Kynes married Marjorie Ann Hiatt in July 1950, and they had three children: James H., William L. and John F. He soon became involved in Tampa-area economic, civic and sports affairs and was the first president of the old West Coast Bowl Association, which scheduled major college games for Tampa Stadium.
His son, Jimmy, became president of the Hall of Fame Bowl. All three of his sons played football at Florida. Jimmy Jr. was a team captain and Billy was a successful quarterback but decided to forgo his senior year to accept a Rhodes Scholarship, an achievement of great pride to his dad. John played after making the team as a walk-on.
In recognition of his years of service and accomplishment, Kynes was honored by the Sports Club of Tampa as its “Citizen of the Year” and by the National Football Foundation and Hall of Fame as an “Athlete of Post-Playing Achievement and Service to his Community.” He also served as a charter member of the Tampa Bay Buccaneer advisory committee.

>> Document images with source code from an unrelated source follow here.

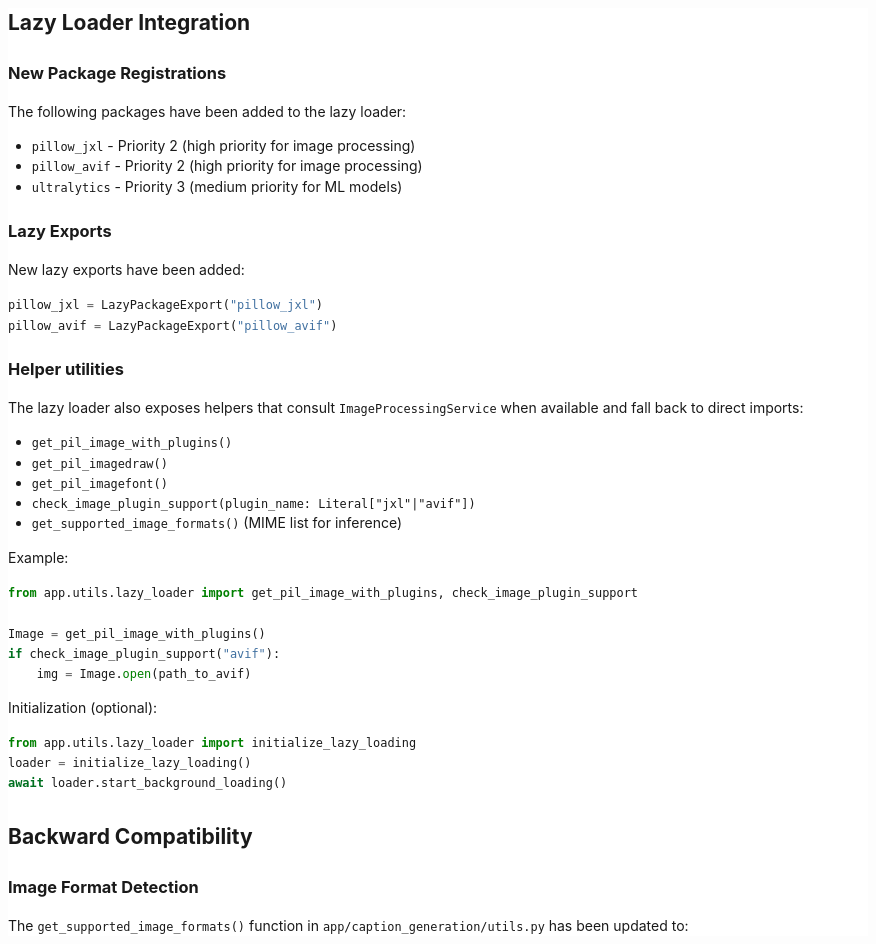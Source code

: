 ## Lazy Loader Integration

### New Package Registrations

The following packages have been added to the lazy loader:

- `pillow_jxl` - Priority 2 (high priority for image processing)
- `pillow_avif` - Priority 2 (high priority for image processing)
- `ultralytics` - Priority 3 (medium priority for ML models)

### Lazy Exports

New lazy exports have been added:

```python
pillow_jxl = LazyPackageExport("pillow_jxl")
pillow_avif = LazyPackageExport("pillow_avif")
```

### Helper utilities

The lazy loader also exposes helpers that consult `ImageProcessingService` when available and
fall back to direct imports:

- `get_pil_image_with_plugins()`
- `get_pil_imagedraw()`
- `get_pil_imagefont()`
- `check_image_plugin_support(plugin_name: Literal["jxl"|"avif"])`
- `get_supported_image_formats()` (MIME list for inference)

Example:

```python
from app.utils.lazy_loader import get_pil_image_with_plugins, check_image_plugin_support

Image = get_pil_image_with_plugins()
if check_image_plugin_support("avif"):
    img = Image.open(path_to_avif)
```

Initialization (optional):

```python
from app.utils.lazy_loader import initialize_lazy_loading
loader = initialize_lazy_loading()
await loader.start_background_loading()
```

## Backward Compatibility

### Image Format Detection

The `get_supported_image_formats()` function in `app/caption_generation/utils.py` has been updated to:
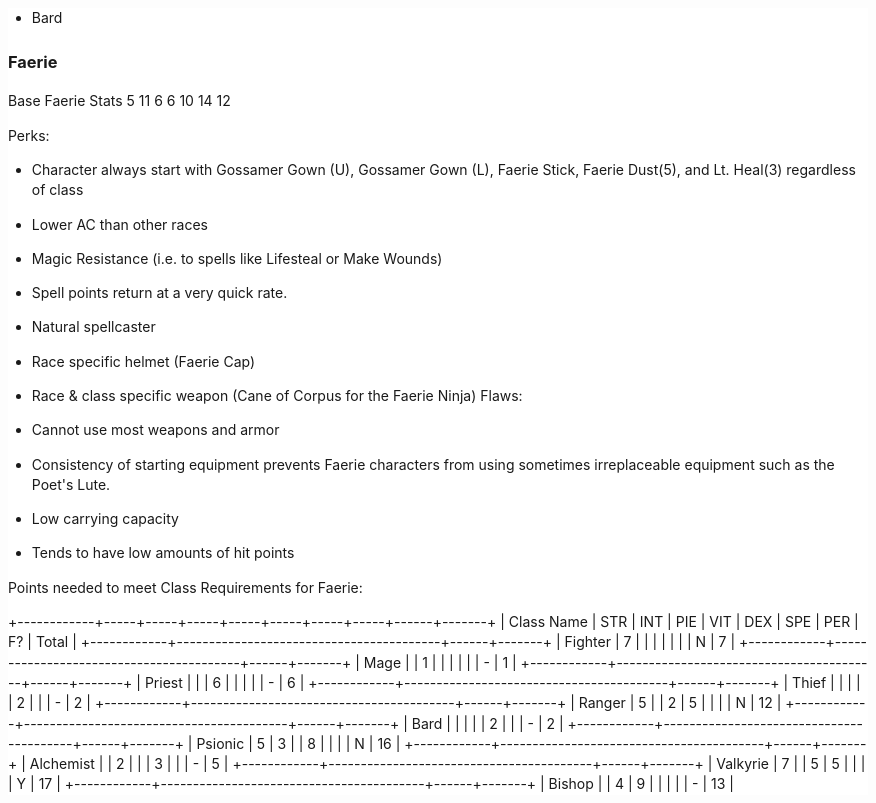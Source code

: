 * Bard


### Faerie

Base Faerie Stats
5
11
6
6
10
14
12

Perks:

* Character always start with Gossamer Gown (U), Gossamer Gown (L), Faerie
  Stick, Faerie Dust(5), and Lt. Heal(3) regardless of class
* Lower AC than other races

* Magic Resistance (i.e. to spells like Lifesteal or Make Wounds)
* Spell points return at a very quick rate.
* Natural spellcaster

* Race specific helmet (Faerie Cap)
* Race & class specific weapon (Cane of Corpus for the Faerie Ninja)
Flaws:

* Cannot use most weapons and armor

* Consistency of starting equipment prevents Faerie characters from using
  sometimes irreplaceable equipment such as the Poet's Lute.
* Low carrying capacity

* Tends to have low amounts of hit points

Points needed to meet Class Requirements for Faerie:

+------------+-----+-----+-----+-----+-----+-----+-----+------+-------+
| Class Name | STR | INT | PIE | VIT | DEX | SPE | PER |  F?  | Total |
+------------+-----------------------------------------+------+-------+
| Fighter    |  7  |     |     |     |     |     |     |  N   |    7  |
+------------+-----------------------------------------+------+-------+
| Mage       |     |  1  |     |     |     |     |     |  -   |    1  |
+------------+-----------------------------------------+------+-------+
| Priest     |     |     |  6  |     |     |     |     |  -   |    6  |
+------------+-----------------------------------------+------+-------+
| Thief      |     |     |     |     |  2  |     |     |  -   |    2  |
+------------+-----------------------------------------+------+-------+
| Ranger     |  5  |     |  2  |  5  |     |     |     |  N   |   12  |
+------------+-----------------------------------------+------+-------+
| Bard       |     |     |     |     |  2  |     |     |  -   |    2  |
+------------+-----------------------------------------+------+-------+
| Psionic    |  5  |  3  |     |  8  |     |     |     |  N   |   16  |
+------------+-----------------------------------------+------+-------+
| Alchemist  |     |  2  |     |     |  3  |     |     |  -   |    5  |
+------------+-----------------------------------------+------+-------+
| Valkyrie   |  7  |     |  5  |  5  |     |     |     |  Y   |   17  |
+------------+-----------------------------------------+------+-------+
| Bishop     |     |  4  |  9  |     |     |     |     |  -   |   13  |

Kynes’ achievements on the field at UF culminated in his induction into its athletic Hall of Fame and, in one of his proudest moments, the creation of the Jimmy Kynes Offensive Lineman of the Year Award in 1986. In honor of his support of the university, he received a Distinguished Alumnus Award. He had worked vigorously as president of the Florida National Alumni Association (now known as the UF Alumni Association) and would always remain unflinching in his support of his university and his Gators.
In addition to his devotion to his alma mater, a dedication to his fellow man and philanthropic works was a mainstay of Kyne’s life. He was a longtime supporter of Young Life, the Boys and Girls Clubs of Tampa, Metropolitan Ministries, Faith Children’s Home, the Salvation Army and Hyde Park United Church.
James W. Kynes will always be remembered as a man of exceptional integrity, loyalty, compassion and respect for others.